Figure 2.

A simplified view of the phytochrome-mediated photomorphogenesis in A. thaliana. For simplicity, we use PIF3 as a representative of PIFs, HY5 as a representative of the master transcription factors of photomorphogenesis, and SPA1 as a representative of the SPA proteins. In the dark (left panel), phytochromes are biosynthesized as the inactive Pr forms, staying in the cytoplasm. Meanwhile, PIF3 proteins accumulate in the nucleus and regulate the expression of genes to prevent photomorphogenesis (shown as a blue T bar) by promoting skotomorphogenesis (shown as a red arrow). In addition, the COP1-SPA1 complex constantly degrade the expressed HY5 proteins via the ubiquitin 26S proteasome pathway to prevent photomorphogenesis (shown as a dotted black arrow). In the light (right panel), the photoactivated Pfr forms of phytochromes translocate into the nucleus (in the case of phyA, FHY1 and FHL are the facilitators for the import), where they can interact with downstream signaling components.
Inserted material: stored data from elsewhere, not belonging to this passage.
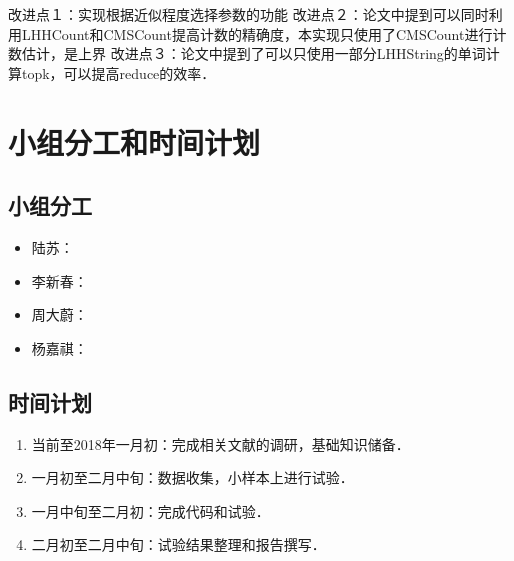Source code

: \documentclass[a4paper,UTF8]{article}
\numberwithin{equation}{section}
\begin{document}
改进点１：实现根据近似程度选择参数的功能
改进点２：论文中提到可以同时利用LHHCount和CMSCount提高计数的精确度，本实现只使用了CMSCount进行计数估计，是上界
改进点３：论文中提到了可以只使用一部分LHHString的单词计算topk，可以提高reduce的效率．

\section{小组分工和时间计划}

\subsection{小组分工}

\begin{itemize}
主要任务
数据生成和预处理，统筹安排
性能优化，对比实验，实验设计
算法实现hadoop
算法实现c++
实现了FA(c++), topkapi(c++), topkapi(mapreduce), Zipf数据生成(c++), 辅助脚本(py, bash)
课程设计选题和可行性分析，mapreduce算法设计，实验报告撰写

\item 陆苏：
\item 李新春：
\item 周大蔚：
\item 杨嘉祺：
\end{itemize}

\subsection{时间计划}

\begin{enumerate}
\item 当前至2018年一月初：完成相关文献的调研，基础知识储备．
\item 一月初至二月中旬：数据收集，小样本上进行试验．
\item 一月中旬至二月初：完成代码和试验．
\item 二月初至二月中旬：试验结果整理和报告撰写．
\end{enumerate}


\nocite{*}


\end{document}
They inactivate PIF3 by inducing protein degradation and the COP1-SPA1 complex by inducing its dissociation and subsequent nuclear exclusion of COP1, which all contribute to the accumulation of the master transcription factors for photomorphogenesis, such as HY5. Finally, HY5 induces the expression of light-responsive genes for photomorphogenic development. Movements of proteins are also shown as dotted arrows.